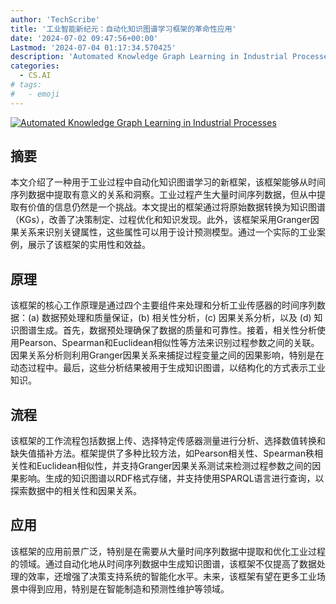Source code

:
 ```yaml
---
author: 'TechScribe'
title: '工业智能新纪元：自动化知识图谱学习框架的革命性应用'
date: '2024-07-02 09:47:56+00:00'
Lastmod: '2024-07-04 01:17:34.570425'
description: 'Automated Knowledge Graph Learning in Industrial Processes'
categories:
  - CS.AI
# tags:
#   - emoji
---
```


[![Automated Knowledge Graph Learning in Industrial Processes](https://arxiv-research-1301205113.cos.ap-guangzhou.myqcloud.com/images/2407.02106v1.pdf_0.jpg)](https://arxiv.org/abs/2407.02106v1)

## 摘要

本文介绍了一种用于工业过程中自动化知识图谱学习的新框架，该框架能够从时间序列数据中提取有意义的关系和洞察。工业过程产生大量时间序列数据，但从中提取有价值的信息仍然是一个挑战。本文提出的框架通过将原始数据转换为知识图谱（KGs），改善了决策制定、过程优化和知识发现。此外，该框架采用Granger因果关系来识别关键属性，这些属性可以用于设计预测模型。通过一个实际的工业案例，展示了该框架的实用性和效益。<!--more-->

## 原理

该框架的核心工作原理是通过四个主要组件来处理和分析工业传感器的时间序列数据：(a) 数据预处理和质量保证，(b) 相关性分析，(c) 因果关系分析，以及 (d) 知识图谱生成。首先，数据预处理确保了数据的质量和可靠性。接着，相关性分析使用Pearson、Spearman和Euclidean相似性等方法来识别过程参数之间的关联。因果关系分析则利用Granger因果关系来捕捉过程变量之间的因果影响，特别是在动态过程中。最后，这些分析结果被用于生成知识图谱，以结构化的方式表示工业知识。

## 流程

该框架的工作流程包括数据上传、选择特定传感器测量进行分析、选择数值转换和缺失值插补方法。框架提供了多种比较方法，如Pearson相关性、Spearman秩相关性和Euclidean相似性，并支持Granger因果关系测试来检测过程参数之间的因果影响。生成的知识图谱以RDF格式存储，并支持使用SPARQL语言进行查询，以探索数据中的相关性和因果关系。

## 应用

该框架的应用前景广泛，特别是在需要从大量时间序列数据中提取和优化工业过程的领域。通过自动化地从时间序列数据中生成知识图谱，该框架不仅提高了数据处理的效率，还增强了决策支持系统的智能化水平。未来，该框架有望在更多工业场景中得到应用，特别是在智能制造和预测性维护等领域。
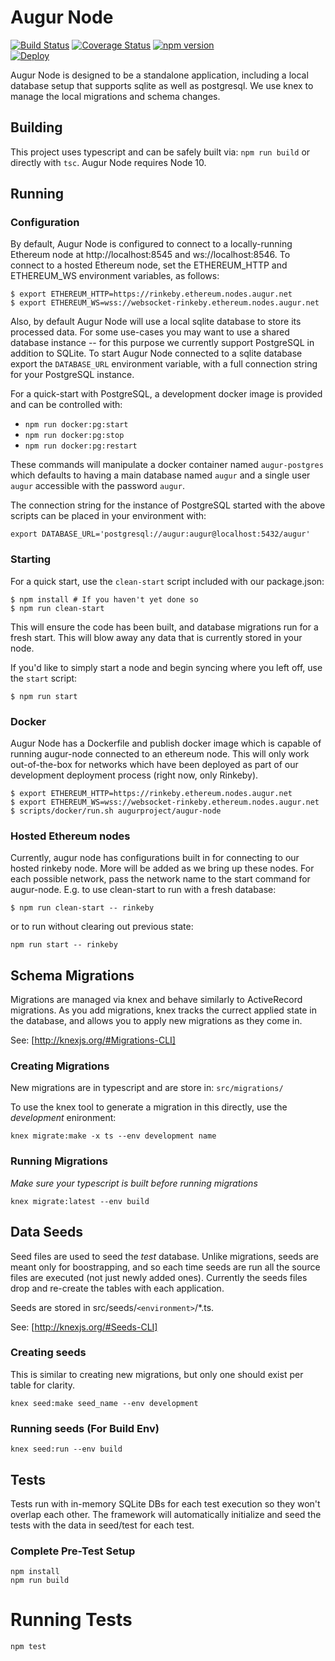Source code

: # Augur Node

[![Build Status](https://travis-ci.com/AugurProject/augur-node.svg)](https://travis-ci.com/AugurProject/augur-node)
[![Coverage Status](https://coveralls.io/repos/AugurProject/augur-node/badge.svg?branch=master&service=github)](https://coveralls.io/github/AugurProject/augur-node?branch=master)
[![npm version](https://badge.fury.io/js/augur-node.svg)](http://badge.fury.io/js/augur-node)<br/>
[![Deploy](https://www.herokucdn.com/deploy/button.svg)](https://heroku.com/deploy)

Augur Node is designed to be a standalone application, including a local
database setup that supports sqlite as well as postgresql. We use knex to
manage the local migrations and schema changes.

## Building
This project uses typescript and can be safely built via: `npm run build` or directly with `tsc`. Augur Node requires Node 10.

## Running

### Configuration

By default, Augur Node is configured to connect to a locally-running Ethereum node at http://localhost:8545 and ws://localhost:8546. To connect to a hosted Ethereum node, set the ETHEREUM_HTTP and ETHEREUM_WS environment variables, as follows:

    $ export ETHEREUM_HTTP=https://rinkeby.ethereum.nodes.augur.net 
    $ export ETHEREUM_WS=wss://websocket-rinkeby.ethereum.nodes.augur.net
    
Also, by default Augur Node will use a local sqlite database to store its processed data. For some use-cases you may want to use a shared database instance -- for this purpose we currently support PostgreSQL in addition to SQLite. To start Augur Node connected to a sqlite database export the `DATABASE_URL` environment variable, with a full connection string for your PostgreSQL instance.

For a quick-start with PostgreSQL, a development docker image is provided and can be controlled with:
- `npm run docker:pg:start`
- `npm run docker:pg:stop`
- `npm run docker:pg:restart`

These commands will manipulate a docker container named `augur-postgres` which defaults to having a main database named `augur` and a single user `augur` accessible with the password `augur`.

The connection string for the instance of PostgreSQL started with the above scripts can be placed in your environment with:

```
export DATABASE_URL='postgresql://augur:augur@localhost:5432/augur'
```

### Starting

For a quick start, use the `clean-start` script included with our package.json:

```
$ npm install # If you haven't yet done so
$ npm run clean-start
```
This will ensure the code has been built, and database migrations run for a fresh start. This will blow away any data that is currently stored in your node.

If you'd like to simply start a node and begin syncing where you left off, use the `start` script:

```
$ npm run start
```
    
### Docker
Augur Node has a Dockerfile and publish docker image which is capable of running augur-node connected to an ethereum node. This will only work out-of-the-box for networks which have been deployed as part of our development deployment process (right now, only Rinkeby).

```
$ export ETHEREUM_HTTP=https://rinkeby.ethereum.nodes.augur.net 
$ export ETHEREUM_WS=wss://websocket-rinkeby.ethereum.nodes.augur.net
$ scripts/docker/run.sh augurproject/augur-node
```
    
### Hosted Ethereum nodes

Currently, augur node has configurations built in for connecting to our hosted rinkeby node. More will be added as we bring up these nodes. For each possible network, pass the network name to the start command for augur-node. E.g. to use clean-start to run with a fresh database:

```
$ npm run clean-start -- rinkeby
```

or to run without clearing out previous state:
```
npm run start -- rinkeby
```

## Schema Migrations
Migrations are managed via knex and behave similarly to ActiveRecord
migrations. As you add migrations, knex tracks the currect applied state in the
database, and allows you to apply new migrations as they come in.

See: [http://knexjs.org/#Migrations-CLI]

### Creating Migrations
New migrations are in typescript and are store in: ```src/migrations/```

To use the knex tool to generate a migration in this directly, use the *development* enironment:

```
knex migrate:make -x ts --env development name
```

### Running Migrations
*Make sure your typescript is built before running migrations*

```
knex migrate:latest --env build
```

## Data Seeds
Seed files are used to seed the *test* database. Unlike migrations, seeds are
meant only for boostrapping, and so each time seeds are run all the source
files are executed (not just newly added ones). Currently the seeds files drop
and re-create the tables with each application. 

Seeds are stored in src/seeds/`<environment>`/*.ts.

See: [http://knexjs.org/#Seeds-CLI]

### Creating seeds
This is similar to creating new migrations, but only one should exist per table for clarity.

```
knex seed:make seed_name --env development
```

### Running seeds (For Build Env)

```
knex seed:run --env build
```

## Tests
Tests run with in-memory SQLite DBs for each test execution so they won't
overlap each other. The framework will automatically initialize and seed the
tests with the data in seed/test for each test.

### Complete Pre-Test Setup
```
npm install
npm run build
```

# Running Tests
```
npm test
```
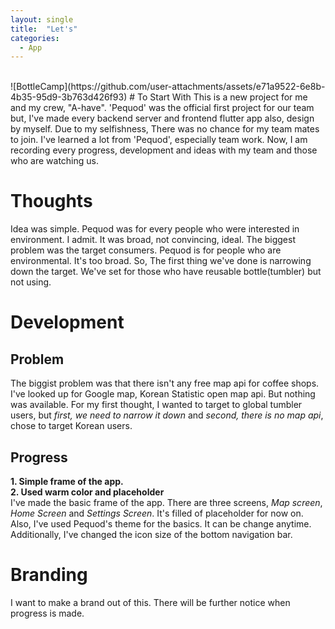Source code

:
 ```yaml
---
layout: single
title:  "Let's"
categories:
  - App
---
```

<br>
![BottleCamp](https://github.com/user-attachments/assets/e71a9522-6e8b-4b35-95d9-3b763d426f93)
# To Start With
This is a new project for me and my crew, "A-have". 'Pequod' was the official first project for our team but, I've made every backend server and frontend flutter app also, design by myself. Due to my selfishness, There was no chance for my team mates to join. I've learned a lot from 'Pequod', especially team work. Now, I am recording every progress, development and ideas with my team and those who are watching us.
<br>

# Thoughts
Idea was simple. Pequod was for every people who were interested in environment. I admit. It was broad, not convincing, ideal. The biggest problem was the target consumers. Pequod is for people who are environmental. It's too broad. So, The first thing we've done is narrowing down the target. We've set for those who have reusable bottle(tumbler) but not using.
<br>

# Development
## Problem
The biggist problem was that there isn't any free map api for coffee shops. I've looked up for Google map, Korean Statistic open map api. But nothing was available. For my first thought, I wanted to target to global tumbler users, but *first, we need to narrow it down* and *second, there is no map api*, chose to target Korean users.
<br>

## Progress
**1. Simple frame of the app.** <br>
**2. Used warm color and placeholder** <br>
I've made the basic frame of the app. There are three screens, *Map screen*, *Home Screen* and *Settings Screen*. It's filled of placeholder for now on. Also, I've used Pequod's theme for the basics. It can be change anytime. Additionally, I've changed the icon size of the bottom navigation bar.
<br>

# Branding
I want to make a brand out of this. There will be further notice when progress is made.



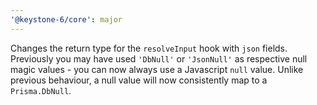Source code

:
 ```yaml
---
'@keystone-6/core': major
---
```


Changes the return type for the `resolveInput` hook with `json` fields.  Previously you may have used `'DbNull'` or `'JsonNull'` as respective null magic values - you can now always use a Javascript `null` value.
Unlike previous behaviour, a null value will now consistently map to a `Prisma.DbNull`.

▶ [YOUR OBJECTIVE]
Which lines contain "DbNull"? Copy each of them from the listing.

▶ [REPLY]
Changes the return type for the `resolveInput` hook with `json` fields.  Previously you may have used `'DbNull'` or `'JsonNull'` as respective null magic values - you can now always use a Javascript `null` value.
Unlike previous behaviour, a null value will now consistently map to a `Prisma.DbNull`.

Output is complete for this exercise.